(Task brief):
For every line in the entries that contains "Cloudflare", show the whole line.

(Given information):
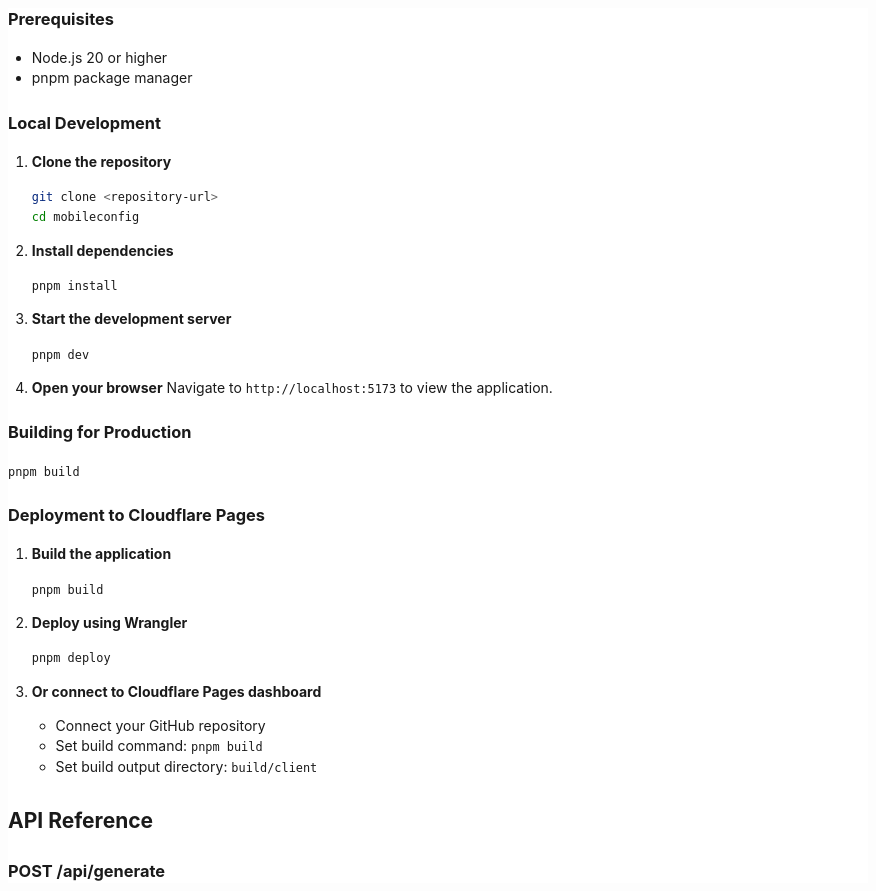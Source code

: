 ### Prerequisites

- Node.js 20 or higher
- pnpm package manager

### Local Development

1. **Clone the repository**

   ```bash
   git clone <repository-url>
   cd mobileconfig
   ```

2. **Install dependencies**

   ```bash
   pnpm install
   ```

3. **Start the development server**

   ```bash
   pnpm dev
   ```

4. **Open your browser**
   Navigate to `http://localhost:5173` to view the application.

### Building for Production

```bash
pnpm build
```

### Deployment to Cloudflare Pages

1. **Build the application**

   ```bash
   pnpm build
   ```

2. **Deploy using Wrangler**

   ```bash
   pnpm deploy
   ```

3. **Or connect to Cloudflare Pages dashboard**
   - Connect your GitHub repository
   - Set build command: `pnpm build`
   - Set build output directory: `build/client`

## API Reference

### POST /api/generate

(Exercise answer):
### Deployment to Cloudflare Pages
3. **Or connect to Cloudflare Pages dashboard**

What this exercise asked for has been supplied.